WHAT IS NEEDED
The task calls for the lines below from the line with "10 minutes practice every day." to the line with "The changes are", both ends included, copied exactly, without any pictures.

DATASET EXCERPTS
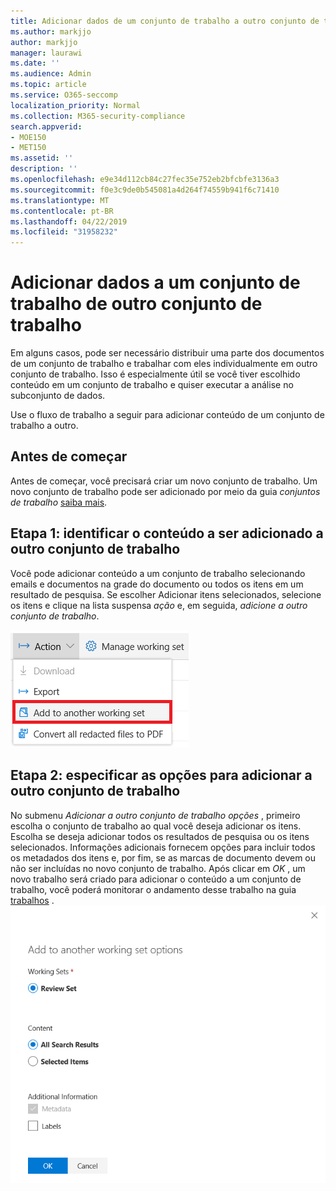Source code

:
 ```yaml
---
title: Adicionar dados de um conjunto de trabalho a outro conjunto de trabalho
ms.author: markjjo
author: markjjo
manager: laurawi
ms.date: ''
ms.audience: Admin
ms.topic: article
ms.service: O365-seccomp
localization_priority: Normal
ms.collection: M365-security-compliance
search.appverid:
- MOE150
- MET150
ms.assetid: ''
description: ''
ms.openlocfilehash: e9e34d112cb84c27fec35e752eb2bfcbfe3136a3
ms.sourcegitcommit: f0e3c9de0b545081a4d264f74559b941f6c71410
ms.translationtype: MT
ms.contentlocale: pt-BR
ms.lasthandoff: 04/22/2019
ms.locfileid: "31958232"
---
```

# <a name="add-data-to-a-working-set-from-another-working-set"></a>Adicionar dados a um conjunto de trabalho de outro conjunto de trabalho
Em alguns casos, pode ser necessário distribuir uma parte dos documentos de um conjunto de trabalho e trabalhar com eles individualmente em outro conjunto de trabalho.  Isso é especialmente útil se você tiver escolhido conteúdo em um conjunto de trabalho e quiser executar a análise no subconjunto de dados.

Use o fluxo de trabalho a seguir para adicionar conteúdo de um conjunto de trabalho a outro.

## <a name="before-you-start"></a>Antes de começar
Antes de começar, você precisará criar um novo conjunto de trabalho.  Um novo conjunto de trabalho pode ser adicionado por meio da guia *conjuntos de trabalho* [saiba mais](https://docs.microsoft.com/en-us/office365/securitycompliance/compliance20/managing-working-sets).

## <a name="step-1-identify-content-to-add-to-another-working-set"></a>Etapa 1: identificar o conteúdo a ser adicionado a outro conjunto de trabalho
Você pode adicionar conteúdo a um conjunto de trabalho selecionando emails e documentos na grade do documento ou todos os itens em um resultado de pesquisa.  Se escolher Adicionar itens selecionados, selecione os itens e clique na lista suspensa *ação* e, em seguida, *adicione a outro conjunto de trabalho*.

![Adicionar a outro conjunto de trabalho](../media/64f2a4d4-eba3-4ab3-a3ba-d519feea3142.png)

## <a name="step-2-specify-options-for-adding-to-another-workings-set"></a>Etapa 2: especificar as opções para adicionar a outro conjunto de trabalho
No submenu *Adicionar a outro conjunto de trabalho opções* , primeiro escolha o conjunto de trabalho ao qual você deseja adicionar os itens.  Escolha se deseja adicionar todos os resultados de pesquisa ou os itens selecionados.  Informações adicionais fornecem opções para incluir todos os metadados dos itens e, por fim, se as marcas de documento devem ou não ser incluídas no novo conjunto de trabalho.  Após clicar em *OK* , um novo trabalho será criado para adicionar o conteúdo a um conjunto de trabalho, você poderá monitorar o andamento desse trabalho na guia [trabalhos](https://docs.microsoft.com/en-us/office365/securitycompliance/compliance20/managing-jobs-ediscovery20) . ![adicionar a outro conjunto de trabalho](../media/6440ee44-68fd-44d7-b43a-3a477345525c.png)
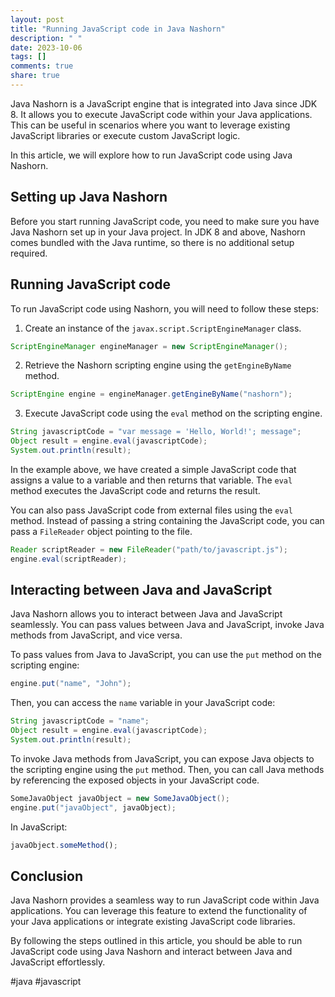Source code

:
 ```yaml
---
layout: post
title: "Running JavaScript code in Java Nashorn"
description: " "
date: 2023-10-06
tags: []
comments: true
share: true
---
```


Java Nashorn is a JavaScript engine that is integrated into Java since JDK 8. It allows you to execute JavaScript code within your Java applications. This can be useful in scenarios where you want to leverage existing JavaScript libraries or execute custom JavaScript logic.

In this article, we will explore how to run JavaScript code using Java Nashorn.

## Setting up Java Nashorn

Before you start running JavaScript code, you need to make sure you have Java Nashorn set up in your Java project. In JDK 8 and above, Nashorn comes bundled with the Java runtime, so there is no additional setup required.

## Running JavaScript code

To run JavaScript code using Nashorn, you will need to follow these steps:

1. Create an instance of the `javax.script.ScriptEngineManager` class.

```java
ScriptEngineManager engineManager = new ScriptEngineManager();
```

2. Retrieve the Nashorn scripting engine using the `getEngineByName` method.

```java
ScriptEngine engine = engineManager.getEngineByName("nashorn");
```

3. Execute JavaScript code using the `eval` method on the scripting engine.

```java
String javascriptCode = "var message = 'Hello, World!'; message";
Object result = engine.eval(javascriptCode);
System.out.println(result);
```

In the example above, we have created a simple JavaScript code that assigns a value to a variable and then returns that variable. The `eval` method executes the JavaScript code and returns the result.

You can also pass JavaScript code from external files using the `eval` method. Instead of passing a string containing the JavaScript code, you can pass a `FileReader` object pointing to the file.

```java
Reader scriptReader = new FileReader("path/to/javascript.js");
engine.eval(scriptReader);
```

## Interacting between Java and JavaScript

Java Nashorn allows you to interact between Java and JavaScript seamlessly. You can pass values between Java and JavaScript, invoke Java methods from JavaScript, and vice versa.

To pass values from Java to JavaScript, you can use the `put` method on the scripting engine:

```java
engine.put("name", "John");
```

Then, you can access the `name` variable in your JavaScript code:

```java
String javascriptCode = "name";
Object result = engine.eval(javascriptCode);
System.out.println(result);
```

To invoke Java methods from JavaScript, you can expose Java objects to the scripting engine using the `put` method. Then, you can call Java methods by referencing the exposed objects in your JavaScript code.

```java
SomeJavaObject javaObject = new SomeJavaObject();
engine.put("javaObject", javaObject);
```

In JavaScript:

```javascript
javaObject.someMethod();
```

## Conclusion

Java Nashorn provides a seamless way to run JavaScript code within Java applications. You can leverage this feature to extend the functionality of your Java applications or integrate existing JavaScript code libraries.

By following the steps outlined in this article, you should be able to run JavaScript code using Java Nashorn and interact between Java and JavaScript effortlessly.

#java #javascript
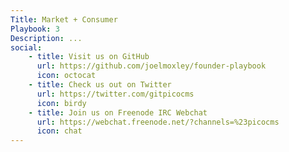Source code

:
 ```yaml
---
Title: Market + Consumer
Playbook: 3
Description: ...
social:
    - title: Visit us on GitHub
      url: https://github.com/joelmoxley/founder-playbook
      icon: octocat
    - title: Check us out on Twitter
      url: https://twitter.com/gitpicocms
      icon: birdy
    - title: Join us on Freenode IRC Webchat
      url: https://webchat.freenode.net/?channels=%23picocms
      icon: chat
---
```


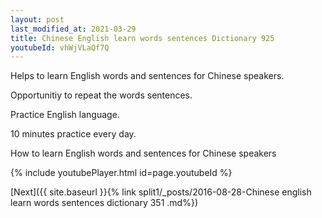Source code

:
 ```yaml
---
layout: post
last_modified_at: 2021-03-29
title: Chinese English learn words sentences Dictionary 925 
youtubeId: vhWjVLaQf7Q
---
```

 
 
Helps to learn English words and sentences for Chinese speakers.

Opportunitiy to repeat the words sentences. 

Practice English language. 
 
10 minutes practice every day. 
 
How to learn English words and sentences for Chinese speakers 
 
{% include youtubePlayer.html id=page.youtubeId %}
 
 
[Next]({{ site.baseurl }}{% link  split1/_posts/2016-08-28-Chinese english learn words sentences dictionary 351 .md%})
 
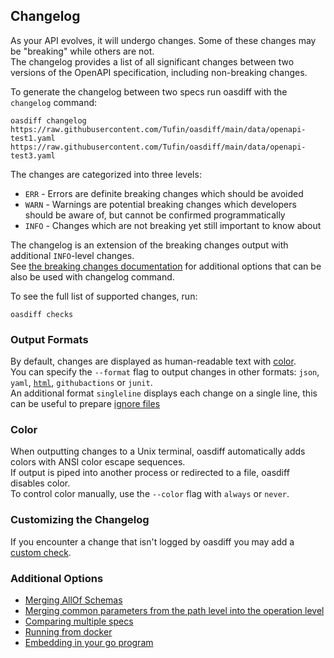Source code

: ## Changelog
As your API evolves, it will undergo changes. Some of these changes may be "breaking" while others are not.  
The changelog provides a list of all significant changes between two versions of the OpenAPI specification, including non-breaking changes.  

To generate the changelog between two specs run oasdiff with the `changelog` command:
```
oasdiff changelog https://raw.githubusercontent.com/Tufin/oasdiff/main/data/openapi-test1.yaml https://raw.githubusercontent.com/Tufin/oasdiff/main/data/openapi-test3.yaml
```

The changes are categorized into three levels:
- `ERR` - Errors are definite breaking changes which should be avoided
- `WARN` - Warnings are potential breaking changes which developers should be aware of, but cannot be confirmed programmatically
- `INFO` - Changes which are not breaking yet still important to know about

The changelog is an extension of the breaking changes output with additional `INFO`-level changes.  
See [the breaking changes documentation](BREAKING-CHANGES.md) for additional options that can be also be used with changelog command.

To see the full list of supported changes, run:
```
oasdiff checks
```

### Output Formats
By default, changes are displayed as human-readable text with [color](#color).  
You can specify the `--format` flag to output changes in other formats: `json`, `yaml`, [`html`](https://html-preview.github.io/?url=https://github.com/tufin/oasdiff/blob/main/changelog.html), `githubactions` or `junit`.  
An additional format `singleline` displays each change on a single line, this can be useful to prepare [ignore files](BREAKING-CHANGES.md#ignoring-specific-breaking-changes)

### Color
When outputting changes to a Unix terminal, oasdiff automatically adds colors with ANSI color escape sequences.  
If output is piped into another process or redirected to a file, oasdiff disables color.  
To control color manually, use the `--color` flag with `always` or `never`.

### Customizing the Changelog
If you encounter a change that isn't logged by oasdiff you may add a [custom check](CUSTOMIZING-CHECKS.md).

### Additional Options
- [Merging AllOf Schemas](ALLOF.md)
- [Merging common parameters from the path level into the operation level](COMMON-PARAMS.md)
- [Comparing multiple specs](COMPOSED.md)
- [Running from docker](DOCKER.md)
- [Embedding in your go program](GO.md)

SOLUTION BELOW
10 minutes practice every day. 
 
How to learn English words and sentences for Chinese speakers 
 
{% include youtubePlayer.html id=page.youtubeId %}
 
 
[Next]({{ site.baseurl }}{% link  split1/_posts/2016-08-28-Chinese english learn words sentences dictionary 351 .md%})
 
Source code

: ## Changelog
As your API evolves, it will undergo changes. Some of these changes may be "breaking" while others are not.  
The changelog provides a list of all significant changes between two versions of the OpenAPI specification, including non-breaking changes.  

To generate the changelog between two specs run oasdiff with the `changelog` command:
```
oasdiff changelog https://raw.githubusercontent.com/Tufin/oasdiff/main/data/openapi-test1.yaml https://raw.githubusercontent.com/Tufin/oasdiff/main/data/openapi-test3.yaml
```

The changes are categorized into three levels:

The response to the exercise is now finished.